▶ **PROBLEM DESCRIPTION**: Copy out all lines in the data below containing the string "website".

▶ **ENTRIES PROVIDED**:

....

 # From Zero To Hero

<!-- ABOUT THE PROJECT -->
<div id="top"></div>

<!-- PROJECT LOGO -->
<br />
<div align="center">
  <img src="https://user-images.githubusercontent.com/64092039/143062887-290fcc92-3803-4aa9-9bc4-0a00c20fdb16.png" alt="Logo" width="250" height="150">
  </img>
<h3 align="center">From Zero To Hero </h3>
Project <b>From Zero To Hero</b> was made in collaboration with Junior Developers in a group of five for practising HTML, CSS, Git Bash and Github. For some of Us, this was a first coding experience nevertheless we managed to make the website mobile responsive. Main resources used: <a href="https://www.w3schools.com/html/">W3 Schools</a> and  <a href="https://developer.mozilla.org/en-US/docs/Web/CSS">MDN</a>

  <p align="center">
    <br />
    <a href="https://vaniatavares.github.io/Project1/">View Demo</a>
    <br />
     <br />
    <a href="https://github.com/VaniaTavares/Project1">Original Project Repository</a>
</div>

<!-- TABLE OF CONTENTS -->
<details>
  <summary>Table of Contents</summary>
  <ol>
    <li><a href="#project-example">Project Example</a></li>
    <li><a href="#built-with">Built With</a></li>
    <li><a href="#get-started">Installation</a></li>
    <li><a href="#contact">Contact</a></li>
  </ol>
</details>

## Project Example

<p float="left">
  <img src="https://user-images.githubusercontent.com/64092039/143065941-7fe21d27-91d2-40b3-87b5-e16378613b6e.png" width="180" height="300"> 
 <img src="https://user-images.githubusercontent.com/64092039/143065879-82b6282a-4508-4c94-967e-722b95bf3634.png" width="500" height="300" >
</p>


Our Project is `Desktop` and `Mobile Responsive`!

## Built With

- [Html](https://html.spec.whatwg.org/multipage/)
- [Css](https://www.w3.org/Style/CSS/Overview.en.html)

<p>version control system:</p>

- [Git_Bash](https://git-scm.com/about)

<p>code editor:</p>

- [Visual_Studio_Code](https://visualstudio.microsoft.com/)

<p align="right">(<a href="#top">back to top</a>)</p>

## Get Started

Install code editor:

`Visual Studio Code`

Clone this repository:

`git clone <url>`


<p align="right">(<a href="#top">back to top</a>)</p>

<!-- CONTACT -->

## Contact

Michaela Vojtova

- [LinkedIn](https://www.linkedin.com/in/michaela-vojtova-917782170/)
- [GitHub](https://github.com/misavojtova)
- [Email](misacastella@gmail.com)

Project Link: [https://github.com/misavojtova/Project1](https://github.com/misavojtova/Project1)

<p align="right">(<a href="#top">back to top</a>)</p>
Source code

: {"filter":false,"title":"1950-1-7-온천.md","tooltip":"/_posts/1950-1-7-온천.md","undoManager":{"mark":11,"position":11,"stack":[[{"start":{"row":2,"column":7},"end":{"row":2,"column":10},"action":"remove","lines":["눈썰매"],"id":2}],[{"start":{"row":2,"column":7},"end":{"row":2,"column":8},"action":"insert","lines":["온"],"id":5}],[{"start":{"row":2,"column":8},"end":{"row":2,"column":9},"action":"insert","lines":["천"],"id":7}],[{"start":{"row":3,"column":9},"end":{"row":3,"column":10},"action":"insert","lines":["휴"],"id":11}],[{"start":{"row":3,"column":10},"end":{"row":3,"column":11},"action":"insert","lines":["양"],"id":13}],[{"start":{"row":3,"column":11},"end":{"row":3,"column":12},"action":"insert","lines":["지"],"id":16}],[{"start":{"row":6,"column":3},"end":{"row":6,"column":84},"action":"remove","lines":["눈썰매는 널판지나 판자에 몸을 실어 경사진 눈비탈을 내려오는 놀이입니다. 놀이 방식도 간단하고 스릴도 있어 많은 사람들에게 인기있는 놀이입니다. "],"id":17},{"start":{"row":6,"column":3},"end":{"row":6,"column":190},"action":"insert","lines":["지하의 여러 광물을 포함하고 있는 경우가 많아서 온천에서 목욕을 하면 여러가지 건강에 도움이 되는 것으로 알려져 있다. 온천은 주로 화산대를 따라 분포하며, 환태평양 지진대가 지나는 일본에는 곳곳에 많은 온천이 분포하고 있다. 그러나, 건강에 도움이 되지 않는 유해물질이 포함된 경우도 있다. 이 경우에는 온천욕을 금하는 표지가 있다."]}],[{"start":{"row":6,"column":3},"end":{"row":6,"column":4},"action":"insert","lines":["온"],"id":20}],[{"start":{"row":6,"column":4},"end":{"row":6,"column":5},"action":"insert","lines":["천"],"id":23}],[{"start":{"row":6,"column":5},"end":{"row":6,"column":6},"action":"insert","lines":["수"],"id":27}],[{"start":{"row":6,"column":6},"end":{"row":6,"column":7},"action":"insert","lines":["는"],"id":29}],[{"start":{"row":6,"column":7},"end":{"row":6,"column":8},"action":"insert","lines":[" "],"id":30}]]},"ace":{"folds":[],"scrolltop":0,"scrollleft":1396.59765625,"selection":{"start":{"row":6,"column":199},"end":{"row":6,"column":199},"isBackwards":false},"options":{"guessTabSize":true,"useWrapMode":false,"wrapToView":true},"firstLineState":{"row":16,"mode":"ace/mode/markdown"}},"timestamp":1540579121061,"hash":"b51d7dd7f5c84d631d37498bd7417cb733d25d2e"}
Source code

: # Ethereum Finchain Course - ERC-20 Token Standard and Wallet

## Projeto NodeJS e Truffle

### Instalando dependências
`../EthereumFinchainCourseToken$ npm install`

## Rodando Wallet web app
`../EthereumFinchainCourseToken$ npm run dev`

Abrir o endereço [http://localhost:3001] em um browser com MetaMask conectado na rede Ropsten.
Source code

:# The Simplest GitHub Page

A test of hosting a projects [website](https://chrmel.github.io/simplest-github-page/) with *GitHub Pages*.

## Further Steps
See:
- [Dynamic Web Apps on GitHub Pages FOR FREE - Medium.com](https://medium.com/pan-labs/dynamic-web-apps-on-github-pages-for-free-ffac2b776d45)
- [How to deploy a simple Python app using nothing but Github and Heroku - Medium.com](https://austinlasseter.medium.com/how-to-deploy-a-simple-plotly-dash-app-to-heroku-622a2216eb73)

....

▶ **RESULT OF THE TASK**:
Project <b>From Zero To Hero</b> was made in collaboration with Junior Developers in a group of five for practising HTML, CSS, Git Bash and Github. For some of Us, this was a first coding experience nevertheless we managed to make the website mobile responsive. Main resources used: <a href="https://www.w3schools.com/html/">W3 Schools</a> and  <a href="https://developer.mozilla.org/en-US/docs/Web/CSS">MDN</a>
A test of hosting a projects [website](https://chrmel.github.io/simplest-github-page/) with *GitHub Pages*.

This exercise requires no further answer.